Saturday, August 13, 2005
British Soul Food: Beans on Toast 
by Lenka Reznicek [permalink] 
Heinz Beans, just like the kind Roger Daltrey of the Who bathes inThis week, I cooked up (oops, now I'm using "drug slang") my first batch of honest-to-goodness Beans on Toast. If the turquoise-blue can looks familiar, it's because you've probably seen a gigantic version on the cover of the Who's 1967 album, The Who Sell Out: the one where Pete Townshend sticks a foot-high can of *Odorono in his pit in the left panel, while Roger Daltrey sits in a bean-filled bathtub holding a huge can of Heinz Baked Beans on the right. The tub-full-of-beans image seems to have been imitated a few times by other people: its humorous gunge-fetish esthetic is obvious. But, I'm going off on a tangent...we're talking Beans on Toast, a much tastier and healthier dish than its mid-Century U.S. counterpart, Sh-t on a Shingle [click for an S.O.S. recipe from the Navy Wives Cookbook].
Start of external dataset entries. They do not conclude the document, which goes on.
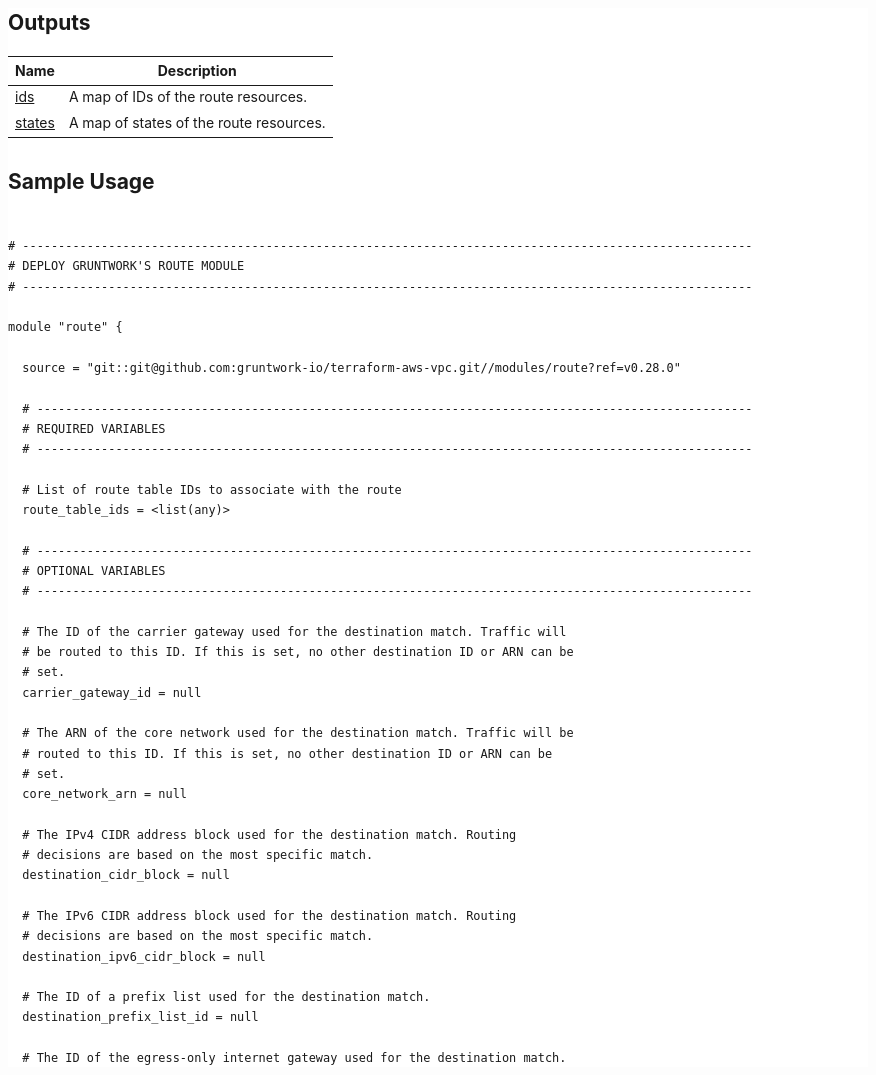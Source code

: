 ## Outputs

| Name | Description |
|------|-------------|
| <a name="output_ids"></a> [ids](#output_ids) | A map of IDs of the route resources. |
| <a name="output_states"></a> [states](#output_states) | A map of states of the route resources. |



## Sample Usage

<Tabs>
<TabItem value="terraform" label="Terraform" default>

```hcl title="main.tf"

# ------------------------------------------------------------------------------------------------------
# DEPLOY GRUNTWORK'S ROUTE MODULE
# ------------------------------------------------------------------------------------------------------

module "route" {

  source = "git::git@github.com:gruntwork-io/terraform-aws-vpc.git//modules/route?ref=v0.28.0"

  # ----------------------------------------------------------------------------------------------------
  # REQUIRED VARIABLES
  # ----------------------------------------------------------------------------------------------------

  # List of route table IDs to associate with the route
  route_table_ids = <list(any)>

  # ----------------------------------------------------------------------------------------------------
  # OPTIONAL VARIABLES
  # ----------------------------------------------------------------------------------------------------

  # The ID of the carrier gateway used for the destination match. Traffic will
  # be routed to this ID. If this is set, no other destination ID or ARN can be
  # set.
  carrier_gateway_id = null

  # The ARN of the core network used for the destination match. Traffic will be
  # routed to this ID. If this is set, no other destination ID or ARN can be
  # set.
  core_network_arn = null

  # The IPv4 CIDR address block used for the destination match. Routing
  # decisions are based on the most specific match.
  destination_cidr_block = null

  # The IPv6 CIDR address block used for the destination match. Routing
  # decisions are based on the most specific match.
  destination_ipv6_cidr_block = null

  # The ID of a prefix list used for the destination match.
  destination_prefix_list_id = null

  # The ID of the egress-only internet gateway used for the destination match.
```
Of course you need the blue can to make real Beans on Toast. American baked beans, while fine for picnics and barbecues, don't work as a substitute. Campers, college students and minimum-wage workers have been eating baked bean sandwiches for ages, but they're nothing like this dish. You'll find stateside beans are smaller and unsatisfyingly mushy, and the tomato sauce too sweet and syrupy for this savory meal. British Heinz Beans can be hard to find, but I recently discovered Patel Brothers grocery (a splendid East Indian market on Devon Avenue in Chicago) carries authentic import beans for only 99 cents per 13.5-ounce can - much cheaper than I've seen in various European import markets.
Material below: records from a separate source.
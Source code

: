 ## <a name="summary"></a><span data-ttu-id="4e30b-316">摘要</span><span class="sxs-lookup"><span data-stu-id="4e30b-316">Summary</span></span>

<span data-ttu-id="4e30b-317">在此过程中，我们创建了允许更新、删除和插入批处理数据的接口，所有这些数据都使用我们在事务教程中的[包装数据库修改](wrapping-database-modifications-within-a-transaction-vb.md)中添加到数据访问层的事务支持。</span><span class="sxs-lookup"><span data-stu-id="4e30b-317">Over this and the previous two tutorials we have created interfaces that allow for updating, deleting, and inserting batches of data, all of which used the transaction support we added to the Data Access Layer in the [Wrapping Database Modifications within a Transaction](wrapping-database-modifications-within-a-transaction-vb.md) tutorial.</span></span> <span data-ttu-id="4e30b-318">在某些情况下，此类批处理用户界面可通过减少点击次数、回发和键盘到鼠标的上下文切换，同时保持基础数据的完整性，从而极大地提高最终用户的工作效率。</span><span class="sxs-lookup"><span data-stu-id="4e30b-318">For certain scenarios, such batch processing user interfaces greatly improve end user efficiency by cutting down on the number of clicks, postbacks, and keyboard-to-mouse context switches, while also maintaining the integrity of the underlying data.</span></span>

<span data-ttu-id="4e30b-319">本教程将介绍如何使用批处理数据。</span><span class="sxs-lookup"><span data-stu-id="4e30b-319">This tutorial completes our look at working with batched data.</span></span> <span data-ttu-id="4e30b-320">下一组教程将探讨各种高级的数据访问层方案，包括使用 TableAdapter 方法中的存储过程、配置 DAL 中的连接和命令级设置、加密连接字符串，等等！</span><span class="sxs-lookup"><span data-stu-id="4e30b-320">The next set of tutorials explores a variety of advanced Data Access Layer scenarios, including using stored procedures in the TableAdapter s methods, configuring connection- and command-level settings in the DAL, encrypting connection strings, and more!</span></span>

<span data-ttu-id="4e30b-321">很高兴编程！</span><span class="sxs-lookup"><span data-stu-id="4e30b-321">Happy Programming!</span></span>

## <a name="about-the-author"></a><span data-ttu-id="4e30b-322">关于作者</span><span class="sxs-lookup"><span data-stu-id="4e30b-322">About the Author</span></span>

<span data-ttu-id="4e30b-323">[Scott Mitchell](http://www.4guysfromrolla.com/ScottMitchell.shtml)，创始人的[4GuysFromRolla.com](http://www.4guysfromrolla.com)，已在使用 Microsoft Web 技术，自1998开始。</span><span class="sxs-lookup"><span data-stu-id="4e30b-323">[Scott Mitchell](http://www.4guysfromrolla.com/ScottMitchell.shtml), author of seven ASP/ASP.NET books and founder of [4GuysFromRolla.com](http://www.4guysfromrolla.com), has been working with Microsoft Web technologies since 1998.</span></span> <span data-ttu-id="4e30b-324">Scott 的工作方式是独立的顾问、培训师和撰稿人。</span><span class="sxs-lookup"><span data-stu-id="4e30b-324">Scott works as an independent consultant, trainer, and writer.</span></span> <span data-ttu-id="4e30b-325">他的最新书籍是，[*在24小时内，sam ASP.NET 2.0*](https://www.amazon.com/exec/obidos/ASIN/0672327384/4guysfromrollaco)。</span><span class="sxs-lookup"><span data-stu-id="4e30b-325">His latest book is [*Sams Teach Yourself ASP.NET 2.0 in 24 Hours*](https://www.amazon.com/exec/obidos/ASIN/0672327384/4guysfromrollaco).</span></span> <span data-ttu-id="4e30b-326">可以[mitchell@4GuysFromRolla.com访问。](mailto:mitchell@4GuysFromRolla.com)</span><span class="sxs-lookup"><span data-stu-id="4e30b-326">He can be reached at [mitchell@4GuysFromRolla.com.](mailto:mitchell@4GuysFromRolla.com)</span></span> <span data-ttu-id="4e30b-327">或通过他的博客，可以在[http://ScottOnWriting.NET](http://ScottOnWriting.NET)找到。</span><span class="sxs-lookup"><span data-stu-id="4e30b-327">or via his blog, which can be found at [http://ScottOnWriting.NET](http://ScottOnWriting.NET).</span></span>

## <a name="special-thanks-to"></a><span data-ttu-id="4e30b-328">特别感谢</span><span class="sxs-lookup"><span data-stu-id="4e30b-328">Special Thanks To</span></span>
Traditionally, Beans on Toast is prepared by toasting a piece of sandwich bread and topping it with heated - not boiled, because that "impairs flavor" according to the manufacturer - Heinz Beans, and a fried egg and/or grated cheese if desired. Now, toasted bread and beans by themselves are surprisingly tasty and filling together, and you can find some good recipes and Beans on Toast lore at www.beansontoast.com and the UK Food Standards Agency website, but I decided to create Beans on Toast, Chicago Style:First, you'll need a covered medium non-stick frying pan. Cook your choice of meat (if you're using meat) until nicely browned and some of the fat is released. Remove meat and place on a covered dish to keep warm, and toast the bread slices in the same pan using the retained pan drippings.
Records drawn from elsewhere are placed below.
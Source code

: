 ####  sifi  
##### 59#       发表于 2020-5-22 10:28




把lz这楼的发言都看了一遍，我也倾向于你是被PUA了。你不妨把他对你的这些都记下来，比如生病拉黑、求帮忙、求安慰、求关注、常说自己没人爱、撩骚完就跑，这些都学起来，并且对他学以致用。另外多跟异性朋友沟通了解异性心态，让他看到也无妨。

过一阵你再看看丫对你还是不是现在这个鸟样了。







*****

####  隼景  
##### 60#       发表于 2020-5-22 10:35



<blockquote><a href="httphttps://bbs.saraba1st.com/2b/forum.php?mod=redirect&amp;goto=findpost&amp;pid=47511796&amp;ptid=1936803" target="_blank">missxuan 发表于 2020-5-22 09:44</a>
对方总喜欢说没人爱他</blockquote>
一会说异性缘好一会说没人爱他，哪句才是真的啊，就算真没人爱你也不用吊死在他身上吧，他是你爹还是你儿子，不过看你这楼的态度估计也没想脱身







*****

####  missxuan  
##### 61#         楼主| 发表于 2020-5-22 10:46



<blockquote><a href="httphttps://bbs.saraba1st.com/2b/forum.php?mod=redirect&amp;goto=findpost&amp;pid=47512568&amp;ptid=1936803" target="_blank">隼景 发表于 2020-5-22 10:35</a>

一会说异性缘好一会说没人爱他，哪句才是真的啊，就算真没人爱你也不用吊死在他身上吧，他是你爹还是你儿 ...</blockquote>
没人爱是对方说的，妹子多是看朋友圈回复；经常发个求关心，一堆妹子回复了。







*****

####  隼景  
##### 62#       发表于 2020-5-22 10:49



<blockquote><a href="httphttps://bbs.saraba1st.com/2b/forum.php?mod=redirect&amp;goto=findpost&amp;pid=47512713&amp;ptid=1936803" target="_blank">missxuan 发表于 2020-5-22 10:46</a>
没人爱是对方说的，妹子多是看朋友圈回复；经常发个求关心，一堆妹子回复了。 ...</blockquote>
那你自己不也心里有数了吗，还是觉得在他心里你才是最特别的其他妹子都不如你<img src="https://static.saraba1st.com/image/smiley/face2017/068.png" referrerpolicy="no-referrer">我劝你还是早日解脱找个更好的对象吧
[Look, I didn't say this was a diet dish...it says "Chicago Style" in the name!]

Place the toasted bread slices on two plates, two on each, slightly overlapping. If you're feeling fancy, cut the slices diagonally into Toast Points.

Now that the non-stick pan is relatively dry - since the toast has absorbed the meat juices - add one teaspoon of olive oil to the pan on medium heat. Crack the four eggs onto the pan, taking care not to break the yolks. Cook in sunny-side-up fashion to desired doneness, using the pan's cover to retain heat for the last few minutes. Divide the eggs into two sets of two, and remove them carefully to the covered plate holding the meat. Finally, empty the can of Heinz® beans into the saucepan, and heat up just to the simmering point.

Assemble your Beans on Toast as follows: divide the browned meat across the two plates of toast slices, then pour half of the heated beans over each serving. Top the beans with the eggs, and sprinkle pepper (and salt if you wish) lightly on top. If you're feeling extravagant, and you've recently received a clean bill of health from your physical, grate some cheese on top and place oven-proof dishes (you did use oven-proof dishes, didn't you?) briefly under a hot broiler until cheese melts.

Consume with a cuppa - or a pint of Guinness ale - in front of the telly while watching Red Dwarf, Monty Python's Flying Circus (or Ab Fab) with a good friend who doesn't mind bubble baths tomorrow. Cheerio!